Os caminhos vicinais que fazem parte da imagem da ilha de Santo Antão continuam a fazer vítimas mortais. Na segunda-feira, a Polícia Nacional registou mais um caso de morte de um cidadão que caiu de um precipício quando fazia um percurso numa via vicinal.

Trata-se de António Maocha de 49 anos residente em Ribeira Fundo, concelho do Porto Novo, e que foi encontrado sem vida nas imediações de Morro Vento, no Planalto Leste.
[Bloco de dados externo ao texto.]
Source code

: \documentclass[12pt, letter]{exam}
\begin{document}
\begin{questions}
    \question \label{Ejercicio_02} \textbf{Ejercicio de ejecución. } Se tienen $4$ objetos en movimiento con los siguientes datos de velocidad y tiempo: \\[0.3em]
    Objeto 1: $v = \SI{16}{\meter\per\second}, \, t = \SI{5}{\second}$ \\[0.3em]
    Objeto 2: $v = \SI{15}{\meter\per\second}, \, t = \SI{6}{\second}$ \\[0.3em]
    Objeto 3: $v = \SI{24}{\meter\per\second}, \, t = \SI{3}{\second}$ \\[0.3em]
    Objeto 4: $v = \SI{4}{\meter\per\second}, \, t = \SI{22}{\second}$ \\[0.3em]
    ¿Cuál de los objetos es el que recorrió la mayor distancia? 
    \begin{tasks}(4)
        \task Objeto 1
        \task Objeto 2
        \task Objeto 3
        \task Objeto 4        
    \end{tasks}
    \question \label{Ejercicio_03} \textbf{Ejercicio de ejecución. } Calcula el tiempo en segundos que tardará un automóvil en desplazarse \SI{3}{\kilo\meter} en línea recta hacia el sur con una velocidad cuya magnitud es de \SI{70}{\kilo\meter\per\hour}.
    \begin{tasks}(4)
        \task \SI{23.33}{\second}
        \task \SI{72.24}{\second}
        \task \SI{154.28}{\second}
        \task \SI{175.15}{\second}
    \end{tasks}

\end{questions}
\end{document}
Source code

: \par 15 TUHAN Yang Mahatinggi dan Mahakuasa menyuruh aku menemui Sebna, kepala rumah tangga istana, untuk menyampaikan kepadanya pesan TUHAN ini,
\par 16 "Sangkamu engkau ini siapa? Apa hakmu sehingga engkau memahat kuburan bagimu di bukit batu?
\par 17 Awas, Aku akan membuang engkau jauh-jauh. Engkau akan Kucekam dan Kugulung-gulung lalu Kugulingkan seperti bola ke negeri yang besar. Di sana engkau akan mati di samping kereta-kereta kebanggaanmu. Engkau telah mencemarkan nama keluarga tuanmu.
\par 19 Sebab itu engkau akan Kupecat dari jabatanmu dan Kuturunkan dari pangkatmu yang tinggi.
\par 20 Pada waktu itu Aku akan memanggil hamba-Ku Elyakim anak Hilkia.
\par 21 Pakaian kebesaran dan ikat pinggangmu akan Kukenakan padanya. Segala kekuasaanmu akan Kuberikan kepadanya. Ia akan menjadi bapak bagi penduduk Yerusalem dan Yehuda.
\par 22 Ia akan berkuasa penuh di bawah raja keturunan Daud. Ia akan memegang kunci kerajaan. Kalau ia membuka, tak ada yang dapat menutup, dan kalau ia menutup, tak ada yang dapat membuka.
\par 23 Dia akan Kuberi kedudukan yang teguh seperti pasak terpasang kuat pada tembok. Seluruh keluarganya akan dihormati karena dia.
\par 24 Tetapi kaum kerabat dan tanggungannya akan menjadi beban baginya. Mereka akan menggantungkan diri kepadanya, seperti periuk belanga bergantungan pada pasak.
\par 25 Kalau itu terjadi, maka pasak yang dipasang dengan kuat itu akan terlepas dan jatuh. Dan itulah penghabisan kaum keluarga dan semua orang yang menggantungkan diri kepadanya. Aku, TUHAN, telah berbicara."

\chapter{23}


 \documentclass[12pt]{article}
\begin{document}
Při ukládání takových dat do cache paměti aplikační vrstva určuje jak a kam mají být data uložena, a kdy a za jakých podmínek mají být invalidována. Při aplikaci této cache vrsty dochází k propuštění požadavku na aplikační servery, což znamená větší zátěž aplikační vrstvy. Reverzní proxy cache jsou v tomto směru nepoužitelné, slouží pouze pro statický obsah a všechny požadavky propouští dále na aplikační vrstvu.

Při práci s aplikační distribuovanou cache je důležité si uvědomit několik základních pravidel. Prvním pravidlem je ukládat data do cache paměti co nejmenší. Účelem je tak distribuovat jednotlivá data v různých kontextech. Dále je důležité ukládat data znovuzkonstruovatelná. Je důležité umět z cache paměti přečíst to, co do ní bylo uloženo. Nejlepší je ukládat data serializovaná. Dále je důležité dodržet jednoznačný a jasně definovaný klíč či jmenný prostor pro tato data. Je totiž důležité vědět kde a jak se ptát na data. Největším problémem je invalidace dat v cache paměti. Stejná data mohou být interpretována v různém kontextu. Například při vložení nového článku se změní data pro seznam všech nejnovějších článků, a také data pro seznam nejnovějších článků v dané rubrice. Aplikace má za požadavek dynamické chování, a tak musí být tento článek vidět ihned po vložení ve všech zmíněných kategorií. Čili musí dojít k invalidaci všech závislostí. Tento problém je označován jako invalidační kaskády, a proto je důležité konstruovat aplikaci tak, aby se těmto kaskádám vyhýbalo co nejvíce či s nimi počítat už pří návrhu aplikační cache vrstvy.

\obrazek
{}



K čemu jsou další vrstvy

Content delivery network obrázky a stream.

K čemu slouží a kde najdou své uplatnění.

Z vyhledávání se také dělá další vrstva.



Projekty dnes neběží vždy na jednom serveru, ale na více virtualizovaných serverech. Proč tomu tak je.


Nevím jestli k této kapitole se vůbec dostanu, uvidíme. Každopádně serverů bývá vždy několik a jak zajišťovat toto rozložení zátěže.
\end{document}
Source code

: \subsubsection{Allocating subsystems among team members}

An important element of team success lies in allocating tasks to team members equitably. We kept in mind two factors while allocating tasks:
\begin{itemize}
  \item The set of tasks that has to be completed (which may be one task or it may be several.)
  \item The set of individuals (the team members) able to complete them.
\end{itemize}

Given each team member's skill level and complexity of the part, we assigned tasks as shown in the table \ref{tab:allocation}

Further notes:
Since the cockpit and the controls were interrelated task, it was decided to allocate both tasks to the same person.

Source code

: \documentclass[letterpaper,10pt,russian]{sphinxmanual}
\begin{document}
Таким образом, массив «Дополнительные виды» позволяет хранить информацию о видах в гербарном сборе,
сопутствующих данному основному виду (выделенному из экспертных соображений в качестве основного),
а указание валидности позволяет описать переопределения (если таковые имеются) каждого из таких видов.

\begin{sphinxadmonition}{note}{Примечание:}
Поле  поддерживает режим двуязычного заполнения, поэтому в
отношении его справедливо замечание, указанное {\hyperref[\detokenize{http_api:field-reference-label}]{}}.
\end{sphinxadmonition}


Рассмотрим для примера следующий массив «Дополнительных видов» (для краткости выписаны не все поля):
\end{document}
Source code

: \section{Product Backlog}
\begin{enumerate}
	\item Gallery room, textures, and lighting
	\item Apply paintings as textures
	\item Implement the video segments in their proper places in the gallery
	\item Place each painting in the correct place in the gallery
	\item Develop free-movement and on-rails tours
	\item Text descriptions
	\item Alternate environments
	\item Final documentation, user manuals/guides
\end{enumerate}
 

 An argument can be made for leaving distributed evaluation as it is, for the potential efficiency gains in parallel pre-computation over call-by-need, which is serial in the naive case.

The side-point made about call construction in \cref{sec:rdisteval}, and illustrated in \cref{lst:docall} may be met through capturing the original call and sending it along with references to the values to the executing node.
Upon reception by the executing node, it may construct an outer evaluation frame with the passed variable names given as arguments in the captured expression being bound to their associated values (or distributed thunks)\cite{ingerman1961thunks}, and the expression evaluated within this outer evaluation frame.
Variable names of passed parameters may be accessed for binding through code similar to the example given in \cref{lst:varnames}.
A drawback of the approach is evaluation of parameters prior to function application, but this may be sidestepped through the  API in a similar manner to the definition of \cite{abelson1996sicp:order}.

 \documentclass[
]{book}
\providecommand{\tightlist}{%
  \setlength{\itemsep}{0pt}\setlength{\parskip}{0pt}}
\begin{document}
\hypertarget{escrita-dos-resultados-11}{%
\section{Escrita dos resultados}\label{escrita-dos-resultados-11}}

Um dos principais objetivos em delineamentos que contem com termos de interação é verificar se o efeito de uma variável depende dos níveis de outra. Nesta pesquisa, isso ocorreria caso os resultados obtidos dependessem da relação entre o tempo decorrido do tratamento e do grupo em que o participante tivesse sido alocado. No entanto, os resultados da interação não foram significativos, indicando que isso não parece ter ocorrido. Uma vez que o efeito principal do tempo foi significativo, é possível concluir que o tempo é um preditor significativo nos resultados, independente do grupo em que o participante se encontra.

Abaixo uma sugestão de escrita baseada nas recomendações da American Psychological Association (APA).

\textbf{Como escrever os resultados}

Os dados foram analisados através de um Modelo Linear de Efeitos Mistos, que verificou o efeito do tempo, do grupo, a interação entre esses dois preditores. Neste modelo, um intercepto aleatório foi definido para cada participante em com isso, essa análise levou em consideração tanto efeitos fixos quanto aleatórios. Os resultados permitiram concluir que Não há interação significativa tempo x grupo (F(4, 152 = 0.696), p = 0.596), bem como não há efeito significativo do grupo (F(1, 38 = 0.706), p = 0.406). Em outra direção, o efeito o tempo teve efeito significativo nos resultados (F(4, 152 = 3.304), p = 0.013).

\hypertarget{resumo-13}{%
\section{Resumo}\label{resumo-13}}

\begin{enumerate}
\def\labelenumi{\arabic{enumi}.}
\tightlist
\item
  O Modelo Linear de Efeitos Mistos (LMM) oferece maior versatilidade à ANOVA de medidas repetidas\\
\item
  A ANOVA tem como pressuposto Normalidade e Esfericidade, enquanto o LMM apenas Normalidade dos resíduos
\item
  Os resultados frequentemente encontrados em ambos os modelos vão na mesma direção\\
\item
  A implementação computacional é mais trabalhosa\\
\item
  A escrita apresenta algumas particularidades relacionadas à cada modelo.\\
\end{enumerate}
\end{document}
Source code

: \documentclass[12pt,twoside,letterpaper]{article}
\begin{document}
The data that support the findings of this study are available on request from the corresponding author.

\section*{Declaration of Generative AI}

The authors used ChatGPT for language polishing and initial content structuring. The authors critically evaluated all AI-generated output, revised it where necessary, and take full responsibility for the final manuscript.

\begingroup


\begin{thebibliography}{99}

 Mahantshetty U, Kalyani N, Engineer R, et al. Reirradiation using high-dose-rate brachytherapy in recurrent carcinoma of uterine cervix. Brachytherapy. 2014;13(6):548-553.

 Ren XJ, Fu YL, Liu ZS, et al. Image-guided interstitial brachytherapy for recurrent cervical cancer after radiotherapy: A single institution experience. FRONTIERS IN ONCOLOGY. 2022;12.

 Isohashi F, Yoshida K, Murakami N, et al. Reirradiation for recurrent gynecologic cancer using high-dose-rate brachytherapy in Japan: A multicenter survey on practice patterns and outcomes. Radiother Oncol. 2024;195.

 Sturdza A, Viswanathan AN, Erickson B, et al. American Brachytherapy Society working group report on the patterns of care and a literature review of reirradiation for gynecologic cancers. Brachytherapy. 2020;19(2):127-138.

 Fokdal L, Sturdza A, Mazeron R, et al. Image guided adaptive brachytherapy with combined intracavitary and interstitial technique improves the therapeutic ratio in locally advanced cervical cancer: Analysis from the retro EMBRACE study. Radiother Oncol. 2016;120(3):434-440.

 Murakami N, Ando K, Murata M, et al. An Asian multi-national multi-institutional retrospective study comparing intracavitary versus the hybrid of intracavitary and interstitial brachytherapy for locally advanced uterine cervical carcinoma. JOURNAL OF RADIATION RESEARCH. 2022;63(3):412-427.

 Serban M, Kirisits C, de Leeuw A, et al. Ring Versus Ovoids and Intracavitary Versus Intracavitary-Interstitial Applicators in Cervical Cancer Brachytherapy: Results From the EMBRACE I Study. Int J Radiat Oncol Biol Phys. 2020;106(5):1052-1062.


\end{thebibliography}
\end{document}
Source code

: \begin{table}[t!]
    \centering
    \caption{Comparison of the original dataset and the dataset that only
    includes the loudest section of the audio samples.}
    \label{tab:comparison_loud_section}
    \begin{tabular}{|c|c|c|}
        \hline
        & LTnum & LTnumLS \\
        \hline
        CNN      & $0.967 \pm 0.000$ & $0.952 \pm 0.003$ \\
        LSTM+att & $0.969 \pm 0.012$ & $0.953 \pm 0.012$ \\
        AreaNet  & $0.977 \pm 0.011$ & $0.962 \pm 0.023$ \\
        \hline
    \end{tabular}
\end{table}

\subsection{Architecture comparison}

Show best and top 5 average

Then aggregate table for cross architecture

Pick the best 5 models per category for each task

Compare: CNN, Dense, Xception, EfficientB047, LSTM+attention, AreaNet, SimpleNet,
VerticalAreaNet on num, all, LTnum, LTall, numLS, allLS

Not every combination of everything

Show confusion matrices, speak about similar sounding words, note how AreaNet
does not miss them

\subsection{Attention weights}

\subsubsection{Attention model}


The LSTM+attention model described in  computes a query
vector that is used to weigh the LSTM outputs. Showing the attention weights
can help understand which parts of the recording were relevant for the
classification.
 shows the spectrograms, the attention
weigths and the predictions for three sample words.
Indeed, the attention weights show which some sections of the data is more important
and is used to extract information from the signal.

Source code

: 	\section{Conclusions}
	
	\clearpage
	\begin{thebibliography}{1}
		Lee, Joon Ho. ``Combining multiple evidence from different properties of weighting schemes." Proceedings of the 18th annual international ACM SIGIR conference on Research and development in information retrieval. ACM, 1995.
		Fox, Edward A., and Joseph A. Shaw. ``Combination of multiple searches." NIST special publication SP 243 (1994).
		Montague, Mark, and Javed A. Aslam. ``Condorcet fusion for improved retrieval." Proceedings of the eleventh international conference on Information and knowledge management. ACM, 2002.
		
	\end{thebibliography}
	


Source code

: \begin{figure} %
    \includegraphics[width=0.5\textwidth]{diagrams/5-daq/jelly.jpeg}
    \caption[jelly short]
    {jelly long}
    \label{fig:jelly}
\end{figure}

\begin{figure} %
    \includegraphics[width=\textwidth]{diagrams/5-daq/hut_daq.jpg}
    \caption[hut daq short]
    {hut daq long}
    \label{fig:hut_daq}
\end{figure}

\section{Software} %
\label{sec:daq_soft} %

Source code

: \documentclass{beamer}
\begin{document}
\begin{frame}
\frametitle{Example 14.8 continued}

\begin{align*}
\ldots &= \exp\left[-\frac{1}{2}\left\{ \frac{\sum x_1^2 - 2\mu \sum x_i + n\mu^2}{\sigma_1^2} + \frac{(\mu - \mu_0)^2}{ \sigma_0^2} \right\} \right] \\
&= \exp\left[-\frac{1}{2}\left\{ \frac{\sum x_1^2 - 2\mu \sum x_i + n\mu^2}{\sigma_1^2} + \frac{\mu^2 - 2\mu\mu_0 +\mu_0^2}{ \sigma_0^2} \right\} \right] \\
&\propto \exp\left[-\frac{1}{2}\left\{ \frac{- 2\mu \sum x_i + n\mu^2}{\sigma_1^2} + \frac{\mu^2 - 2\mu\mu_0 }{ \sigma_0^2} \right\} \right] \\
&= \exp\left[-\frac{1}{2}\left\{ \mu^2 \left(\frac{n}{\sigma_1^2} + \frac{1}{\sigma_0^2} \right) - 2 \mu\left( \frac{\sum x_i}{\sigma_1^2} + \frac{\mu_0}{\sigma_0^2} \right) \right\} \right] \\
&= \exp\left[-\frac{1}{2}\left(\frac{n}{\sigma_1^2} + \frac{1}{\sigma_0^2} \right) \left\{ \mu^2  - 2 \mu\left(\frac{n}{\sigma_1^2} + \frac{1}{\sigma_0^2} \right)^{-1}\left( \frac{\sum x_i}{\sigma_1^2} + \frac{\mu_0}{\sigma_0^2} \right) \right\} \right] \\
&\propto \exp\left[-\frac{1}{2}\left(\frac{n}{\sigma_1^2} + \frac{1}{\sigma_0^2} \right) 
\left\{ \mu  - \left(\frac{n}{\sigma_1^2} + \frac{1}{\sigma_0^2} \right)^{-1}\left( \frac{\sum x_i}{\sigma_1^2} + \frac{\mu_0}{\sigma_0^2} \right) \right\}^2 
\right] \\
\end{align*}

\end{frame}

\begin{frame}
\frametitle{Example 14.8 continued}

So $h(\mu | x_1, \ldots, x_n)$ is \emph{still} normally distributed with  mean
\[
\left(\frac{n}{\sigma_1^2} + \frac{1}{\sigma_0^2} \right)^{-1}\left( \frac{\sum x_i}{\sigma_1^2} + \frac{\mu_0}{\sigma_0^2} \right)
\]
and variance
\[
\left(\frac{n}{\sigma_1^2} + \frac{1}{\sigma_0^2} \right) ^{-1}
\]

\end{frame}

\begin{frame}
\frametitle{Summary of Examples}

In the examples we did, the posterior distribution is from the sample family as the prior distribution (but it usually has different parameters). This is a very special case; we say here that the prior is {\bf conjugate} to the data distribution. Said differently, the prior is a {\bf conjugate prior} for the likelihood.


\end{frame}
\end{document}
Segundo as autoridades, o homem seguia para uma propriedade agrícola onde trabalhava, mas no caminho acabou por cair de uma ribanceira e não resistiu às lesões sofridas.

Mortes

De realçar que há cerca de duas semanas, José Rocha, morador em Alto Mira perdeu a vida quando fazia a travessia numa área de difícil acesso para a localidade de Chã de Queimado e ao sofrer um acidente caiu de um precipício. Uma cidadã inglesa, de nome CristineLister faleceu quando fazia o trajecto a pé entre as zonas vizinhas de Monte Trigo e Tarrafal e foi encontrada já morta numa ribanceira.

Para a Polícia Nacional, as três mortes são de lamentar, uma vez que devido à falta de estradas de acesso a veículos, as vítimas decidiram trilhar caminhos vicinais, porém, o percurso ficou marcado por uma tragédia. As autoridades policiais alertam as populações e os turistas que fazem a travessia por essas vias para adoptarem medidas de prevenção, porque “com uma escorregadela, a morte pode estar ao virar da curva”.

Alerta

“O percurso por caminhos vicinais em Santo Antão faz parte do cenário e da cultura que se vive nesta ilha. Sabemos que há pessoas que preferem essas vias, em vez de se deslocarem nas estradas. Por outro lado, há zonas acessíveis apenas através dessas travessias. Mas de todo o modo, estamos preocupados com as ocorrências de mortes derivadas de quedas em precipícios. Por isso, pedimos que as pessoas tenham cautela e que quando se deparam com situações de perigo que evitem desafiar a morte”.

Costume

O Comando da Polícia Nacional apela aos cidadãos para evitarem de fazer travessias sem acompanhamento de outros indivíduos, isto porque, em caso de acidente em zonas de difícil acesso ou de fraca circulação de pessoas, a descoberta do corpo torna-se difícil.

Em Santo Antão existem caminhos vicinais que provocam calafrios a quem não tem o hábito de andar por veredas. Mas o certo é que o costume das pessoas que optam por esses caminhos vai prevalecendo sobre as regras de segurança e que toda a hora é boa para se ouvirem notícias de mortes por quedas nas ribanceiras, ocorrências que tendem a aumentar o número dos registos policiais.